The cast is small but superb, with each character bursting with personality and connecting organically among themselves. The actual courtship of Irena and Oliver feels a little rushed, basically consisting of a series of short scenes and time jumps, but given the films short running time and the actor’s natural charisma, this fault becomes easy to write off. The supporting cast of Dr. Judd and Alice are rich and enjoyable, their roles as vital to the plot as the two leads, so you never feel as though time is being wasted with them. Jane Randolph’s career was unfortunately rather short, though she did appear in other classics of the era such as Abbott and Costello Meet Frankenstein. It’s a shame that it was so, because her spunk and strength of character was very enjoyable here, and especially refreshing for a film of the time.
Given its tight budget and the demands of the studio, Tourneur and Lewton had their work cut out for them, reusing set pieces from other studio films and making particular use of shadows and lighting to hide special effects and deficiencies.

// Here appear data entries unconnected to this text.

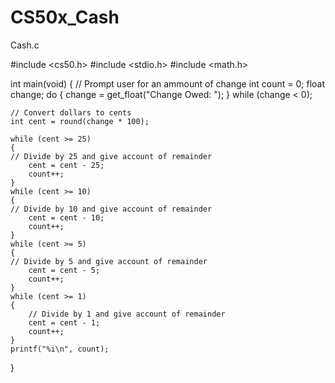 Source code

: # CS50x_Cash
Cash.c

#include <cs50.h>
#include <stdio.h>
#include <math.h>

int main(void)
{
    // Prompt user for an ammount of change
    int count = 0;
    float change;
    do
    {
        change = get_float("Change Owed: ");
    }
    while (change < 0);
    
    // Convert dollars to cents
    int cent = round(change * 100);
    
    while (cent >= 25)
    {
    // Divide by 25 and give account of remainder
        cent = cent - 25;
        count++;
    }
    while (cent >= 10)
    {
    // Divide by 10 and give account of remainder
        cent = cent - 10;
        count++; 
    }
    while (cent >= 5)
    {
    // Divide by 5 and give account of remainder
        cent = cent - 5;
        count++;
    }
    while (cent >= 1)
    {
        // Divide by 1 and give account of remainder
        cent = cent - 1;
        count++;
    }
    printf("%i\n", count); 
}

What was borne of meager resources however turned out to be the movie’s greatest strength, as skillful camerawork and incredible use of shadow make the film lovely to look at and ramp up the tension of its infamous stalking scenes. Your imagination is forced to fill the void of the shadowy backdrops as Alice flees an empty alley in terror, every movement drawing your eye towards something you know is there but can’t place. To this day I believe that the ability to “do less with more” is the linchpin of a good Horror director and that skill was alive and well in these men. We see here the creation of the false jump scare as well, for decades called the “Lewton Bus” technique, named for Val Lewton himself and a scene where a bus erupts on screen after an elongated stalking sequence. It’s a solid scare and an delightful history lesson.
Besides the rather rushed courtship of our leads, the film’s primary flaws are simply from pacing. The running time is short, but the plot drags at points as Irena’s state slowly decays in a stop and go pattern. There are a few questionable aspects as well, even for the time, such as how this couple has now been married for months but have never even kissed before. There is compassion in their performances, but perhaps the material could have been a little more believable (besides the monstrous cat curse of course). The ending itself is also rather abrupt, though not without visual beauty and resolution. The skillful film making and performances earn this the right to be called a ‘classic’, but the plot becomes a bit too thin, or even too subtle, and only scratches the surface of a more engrossing tale.